Before we go to Section 3 for more details, in the following we will first briefly review SVDD and KDE.

2.2. Support Vector Data Description

SVDD is a data-domain description method originally proposed by Tax and Duin [25]. It aims to construct a hyperspherical boundary of a one-class data to discriminate outliers. If the data are outside the boundary of the hypersphere, they will be declared as anomaly while the data inside the boundary will be accepted as normal data. Mathematically, SVDD can be formulated as the following optimization problem:

$$\begin{array}{cc}\hfill & \underset{R,\mathit{a}}{min}F(R,\mathit{a})=R^2+C\sum _i{\xi }_i\hfill \\ \hfill & \mathrm{s}.\mathrm{t}.{\Vert {\mathit{x}}_i-\mathit{a}\Vert }^2\le R^2+{\xi }_i\forall i,\hfill \end{array}$$

(1)

where R and a represent the radius and center of the hypersphere, respectively. ${\mathit{x}}_1, {\mathit{x}}_2, \dots , {\mathit{x}}_n$ are the given training data and ${\xi }_i\ge 0$ are penalty terms introduced to allow for mismatches in the training process. C is the hyperparameter which controls the tradeoff between the volume and the mismatches. In addition, the hypersphere of SVDD can be made more flexible using kernel methods where the inner product of the mapping functions $\mathbf{\varphi }(·)$ can be replaced by the kernel function $k(\mathit{x}, \mathit{y})$ as shown in (2):

$$k(\mathit{x}, \mathit{y})=\mathbf{\varphi }{\left(\mathit{x}\right)}^T\mathbf{\varphi }\left(\mathit{y}\right).$$

(2)

The most popular kernel function is the Gaussian kernel

$$k({\mathit{x}}_i,{\mathit{x}}_j)=e^{-\gamma {\Vert {\mathit{x}}_i-{\mathit{x}}_j\Vert }^2},$$

(3)

and a testing instance $\mathit{x}$ is detected as an outlier if the distance $d = \Vert \varphi \left(\mathit{x}\right)-\mathit{a}\Vert >R$.

In our previous work [3], we have successfully applied SVDD for fault detection in distribution systems with DERs and discussed various issues with training the SVDD such as hyper-parameter optimization.

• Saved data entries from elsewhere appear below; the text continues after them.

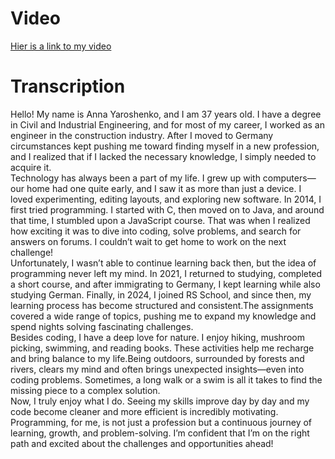 # Video

[Hier is a link to my video](https://www.youtube.com/watch?v=fu_8hAzahhM&t=10s)

# Transcription

Hello! My name is Anna Yaroshenko, and I am 37 years old. I have a degree in Civil and Industrial Engineering, and for most of my career, I worked as an engineer in the construction industry. After I moved to Germany circumstances kept pushing me toward finding myself in a new profession, and I realized that if I lacked the necessary knowledge, I simply needed to acquire it.  
Technology has always been a part of my life. I grew up with computers—our home had one quite early, and I saw it as more than just a device. I loved experimenting, editing layouts, and exploring new software. In 2014, I first tried programming. I started with C, then moved on to Java, and around that time, I stumbled upon a JavaScript course. That was when I realized how exciting it was to dive into coding, solve problems, and search for answers on forums. I couldn’t wait to get home to work on the next challenge!  
Unfortunately, I wasn’t able to continue learning back then, but the idea of programming never left my mind. In 2021, I returned to studying, completed a short course, and after immigrating to Germany, I kept learning while also studying German. Finally, in 2024, I joined RS School, and since then, my learning process has become structured and consistent.The assignments covered a wide range of topics, pushing me to expand my knowledge and spend nights solving fascinating challenges.  
Besides coding, I have a deep love for nature. I enjoy hiking, mushroom picking, swimming, and reading books. These activities help me recharge and bring balance to my life.Being outdoors, surrounded by forests and rivers, clears my mind and often brings unexpected insights—even into coding problems. Sometimes, a long walk or a swim is all it takes to find the missing piece to a complex solution.  
Now, I truly enjoy what I do. Seeing my skills improve day by day and my code become cleaner and more efficient is incredibly motivating. Programming, for me, is not just a profession but a continuous journey of learning, growth, and problem-solving. I’m confident that I’m on the right path and excited about the challenges and opportunities ahead!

However, SVDD can only provide outputs in the form of hard decisions and is unable to provide the confidence level of the decisions. In order to provide information on how far a testing data is from the normal case, or equivalently the probability of fault occurrence with a given measurement data, the idea is to first find the distribution of the distance d under normal operations as indicated by the training data. Then, the p-value of a given new data could be a good indicator of the confidence level of the fault. Next, we will introduce KDE to estimate the probability density function of the distance d.

2.3. Kernel Density Estimation

KDE is a non-parametric method to estimate the probability density function of a random variable. Additionally, it is a fundamental data smoothing technique to obtain the probability distribution function (pdf) using finite observation samples. The general form of KDE is considered to be proposed by Emanuel Parzen and Murray Rosenblatt, known as the Parzen-Rosenblatt window method [26]:

$${\widehat{f}}_h\left(x\right)=\frac{1}{n}\sum _{i=1}^n{K}_h\left(x-x_i\right)=\frac{1}{nh}\sum _{i=1}^{n}K\left(\frac{x-x_i}{h}\right),$$

(4)

where $x_1, x_2, \dots , x_n$ are the univariate independent and identically distributed samples drawn from a distribution with unknown density f. ${\widehat{f}}_h\left(x\right)$ is the estimated density function with kernel function K and a smoothing parameter h called the bandwidth.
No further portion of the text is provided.